Отец, конечно, подчинился. Обустроился в Пекине и прислал в Харбин своего секретаря помогать нам в сборах. Ехали мы на спецпоезде для членов семей ответственных работников. С частью охраны, помощников. Прибыли ночью; вокзал тогда располагался в центре города, недалеко от главной площади Тяньаньмэнь. И почему-то я запомнила, как мы въезжаем в старый посольский квартал. Свет фар выхватывает деревья, еще полуголые, на которых только-только листочки распускаются…

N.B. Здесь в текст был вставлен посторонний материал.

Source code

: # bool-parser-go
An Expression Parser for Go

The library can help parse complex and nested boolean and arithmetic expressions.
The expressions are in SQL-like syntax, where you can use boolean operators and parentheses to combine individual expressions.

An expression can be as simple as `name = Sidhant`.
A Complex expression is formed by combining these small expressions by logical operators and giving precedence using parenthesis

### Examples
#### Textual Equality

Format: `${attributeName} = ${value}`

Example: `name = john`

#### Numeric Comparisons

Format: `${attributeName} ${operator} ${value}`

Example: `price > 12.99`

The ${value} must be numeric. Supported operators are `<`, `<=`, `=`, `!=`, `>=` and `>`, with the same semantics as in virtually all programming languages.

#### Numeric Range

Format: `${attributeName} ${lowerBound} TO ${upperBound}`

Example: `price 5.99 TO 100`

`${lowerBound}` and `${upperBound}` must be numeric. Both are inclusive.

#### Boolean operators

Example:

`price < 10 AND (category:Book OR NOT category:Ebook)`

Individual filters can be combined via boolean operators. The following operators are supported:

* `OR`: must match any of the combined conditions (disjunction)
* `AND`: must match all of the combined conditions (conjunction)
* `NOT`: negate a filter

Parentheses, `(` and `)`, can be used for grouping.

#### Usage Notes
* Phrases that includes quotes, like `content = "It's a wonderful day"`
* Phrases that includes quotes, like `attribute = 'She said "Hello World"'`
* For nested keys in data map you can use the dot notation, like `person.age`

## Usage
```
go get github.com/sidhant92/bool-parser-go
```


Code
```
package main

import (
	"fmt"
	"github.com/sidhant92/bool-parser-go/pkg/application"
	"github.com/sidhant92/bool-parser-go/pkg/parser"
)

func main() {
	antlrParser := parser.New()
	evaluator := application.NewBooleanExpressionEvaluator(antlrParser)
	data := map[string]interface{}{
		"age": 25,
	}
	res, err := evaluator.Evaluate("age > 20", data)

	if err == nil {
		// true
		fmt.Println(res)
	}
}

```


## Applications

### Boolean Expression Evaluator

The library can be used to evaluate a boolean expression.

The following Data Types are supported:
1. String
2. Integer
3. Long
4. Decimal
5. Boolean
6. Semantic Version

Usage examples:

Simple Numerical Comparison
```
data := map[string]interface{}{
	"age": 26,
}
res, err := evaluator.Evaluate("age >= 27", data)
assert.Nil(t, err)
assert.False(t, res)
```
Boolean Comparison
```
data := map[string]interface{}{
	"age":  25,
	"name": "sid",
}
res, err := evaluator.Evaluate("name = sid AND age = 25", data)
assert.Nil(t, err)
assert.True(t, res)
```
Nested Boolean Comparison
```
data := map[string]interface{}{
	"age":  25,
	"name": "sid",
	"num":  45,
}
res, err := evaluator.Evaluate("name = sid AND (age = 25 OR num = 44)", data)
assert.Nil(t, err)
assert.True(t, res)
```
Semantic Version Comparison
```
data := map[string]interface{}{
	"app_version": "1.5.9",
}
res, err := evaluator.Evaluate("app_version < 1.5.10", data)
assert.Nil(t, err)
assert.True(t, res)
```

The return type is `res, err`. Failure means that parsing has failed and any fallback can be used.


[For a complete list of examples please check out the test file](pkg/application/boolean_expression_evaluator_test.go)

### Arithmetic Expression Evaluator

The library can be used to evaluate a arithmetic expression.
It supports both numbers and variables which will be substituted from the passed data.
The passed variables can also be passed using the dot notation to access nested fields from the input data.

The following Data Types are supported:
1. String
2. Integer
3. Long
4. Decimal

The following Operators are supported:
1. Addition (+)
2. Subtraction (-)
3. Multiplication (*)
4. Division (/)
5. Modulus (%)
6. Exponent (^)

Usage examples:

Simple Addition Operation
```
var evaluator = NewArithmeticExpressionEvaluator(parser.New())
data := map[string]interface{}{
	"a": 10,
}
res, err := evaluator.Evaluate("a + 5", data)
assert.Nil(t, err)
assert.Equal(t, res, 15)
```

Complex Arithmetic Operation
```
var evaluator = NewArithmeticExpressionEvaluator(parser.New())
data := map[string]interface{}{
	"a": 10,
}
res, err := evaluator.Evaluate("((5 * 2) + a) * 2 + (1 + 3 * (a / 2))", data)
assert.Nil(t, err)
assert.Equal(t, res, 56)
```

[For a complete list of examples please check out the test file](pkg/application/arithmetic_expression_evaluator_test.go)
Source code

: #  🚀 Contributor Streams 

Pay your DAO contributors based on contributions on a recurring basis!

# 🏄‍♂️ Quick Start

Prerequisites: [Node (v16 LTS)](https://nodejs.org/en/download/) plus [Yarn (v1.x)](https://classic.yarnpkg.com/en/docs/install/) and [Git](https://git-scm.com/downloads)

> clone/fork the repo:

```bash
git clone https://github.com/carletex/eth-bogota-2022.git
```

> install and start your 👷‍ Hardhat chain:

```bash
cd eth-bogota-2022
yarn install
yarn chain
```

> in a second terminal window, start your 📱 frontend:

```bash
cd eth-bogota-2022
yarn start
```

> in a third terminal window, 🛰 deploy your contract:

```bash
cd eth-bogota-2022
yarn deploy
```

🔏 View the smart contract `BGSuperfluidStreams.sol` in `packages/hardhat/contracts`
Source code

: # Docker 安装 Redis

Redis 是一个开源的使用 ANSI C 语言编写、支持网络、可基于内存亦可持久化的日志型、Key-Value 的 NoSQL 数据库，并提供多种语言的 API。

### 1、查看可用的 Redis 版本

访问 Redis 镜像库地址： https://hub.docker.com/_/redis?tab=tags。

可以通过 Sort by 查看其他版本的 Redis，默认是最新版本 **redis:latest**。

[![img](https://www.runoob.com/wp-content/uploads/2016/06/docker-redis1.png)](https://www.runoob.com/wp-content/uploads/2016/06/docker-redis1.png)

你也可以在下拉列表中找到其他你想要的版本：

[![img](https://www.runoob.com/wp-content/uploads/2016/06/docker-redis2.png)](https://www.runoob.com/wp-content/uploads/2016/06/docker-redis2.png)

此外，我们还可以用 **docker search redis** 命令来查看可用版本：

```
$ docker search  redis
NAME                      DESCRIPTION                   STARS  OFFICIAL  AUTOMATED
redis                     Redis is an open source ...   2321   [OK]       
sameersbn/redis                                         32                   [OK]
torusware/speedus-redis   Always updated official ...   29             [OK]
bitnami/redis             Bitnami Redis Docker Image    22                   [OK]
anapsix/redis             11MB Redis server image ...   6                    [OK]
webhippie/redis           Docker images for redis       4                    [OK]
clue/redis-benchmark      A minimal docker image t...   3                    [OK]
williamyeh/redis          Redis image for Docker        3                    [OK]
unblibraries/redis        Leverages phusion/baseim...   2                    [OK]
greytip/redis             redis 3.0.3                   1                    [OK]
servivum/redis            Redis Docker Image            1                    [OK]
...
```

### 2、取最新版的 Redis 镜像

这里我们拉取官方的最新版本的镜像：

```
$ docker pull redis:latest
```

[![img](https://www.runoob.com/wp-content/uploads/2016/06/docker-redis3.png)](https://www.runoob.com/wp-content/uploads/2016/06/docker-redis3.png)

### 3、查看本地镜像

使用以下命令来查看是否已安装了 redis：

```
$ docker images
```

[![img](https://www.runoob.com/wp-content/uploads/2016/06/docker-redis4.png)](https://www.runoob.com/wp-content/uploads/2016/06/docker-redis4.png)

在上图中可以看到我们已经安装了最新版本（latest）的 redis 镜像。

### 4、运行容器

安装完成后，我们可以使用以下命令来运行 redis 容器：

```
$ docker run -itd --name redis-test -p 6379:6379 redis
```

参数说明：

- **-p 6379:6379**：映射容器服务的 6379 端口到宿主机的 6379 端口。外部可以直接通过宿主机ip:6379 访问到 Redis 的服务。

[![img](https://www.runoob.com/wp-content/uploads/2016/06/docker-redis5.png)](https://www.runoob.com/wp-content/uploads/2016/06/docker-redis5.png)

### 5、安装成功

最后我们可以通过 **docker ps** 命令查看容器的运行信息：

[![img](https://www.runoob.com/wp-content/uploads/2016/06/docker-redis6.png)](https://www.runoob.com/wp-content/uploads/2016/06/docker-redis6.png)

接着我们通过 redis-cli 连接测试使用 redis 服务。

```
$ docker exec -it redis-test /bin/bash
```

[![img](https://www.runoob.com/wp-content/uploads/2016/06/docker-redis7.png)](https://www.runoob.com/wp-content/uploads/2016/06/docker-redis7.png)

Харбин был город сравнительно тихий, а Пекин наполнен криками, звонами. Поселили нас в старом городе: особнячки с прилегающим садиком, глухие стены, между ними узкие переулочки, которые на пекинском диалекте называются хутуны. И вот из этих переулочков всегда что-то доносилось. Идет старьевщик, стучит колотушкой, кричит. Идет точильщик, звенит металлическими связками, как кастаньетами, и поет…

Вскоре вслед за нами из Советского Союза в Пекин перебралась Прасковья Михайловна, моя бабушка русская, любимая. Это было очень важно, особенно для меня и моей сестры Аллы, потому что среда обитания резко изменилась: в Харбине и русские газеты выходили, и многочисленные клубы работали, и оперетта, которую мама очень любила, давала спектакли по-русски. А в Пекине русская диаспора была совсем маленькая, около тысячи человек, в основном бывших эмигрантов, которые не смогли найти себе пристанище за пределами Китая и в итоге приняли советские паспорта. (Советским специалистам тогда еще не позволяли брать с собой жен и детей.)

Бабушка привезла с собой некоторые старые фотографии на плотной бумаге, хорошего качества. Я спросила маму: “Почему на этих фотографиях все так хорошо одеты?” Мама как-то ушла от ответа, а бабушка все откровенно объяснила. Так я впервые узнала, что дедушка мой был помещиком, а мы – выходцами из дворян.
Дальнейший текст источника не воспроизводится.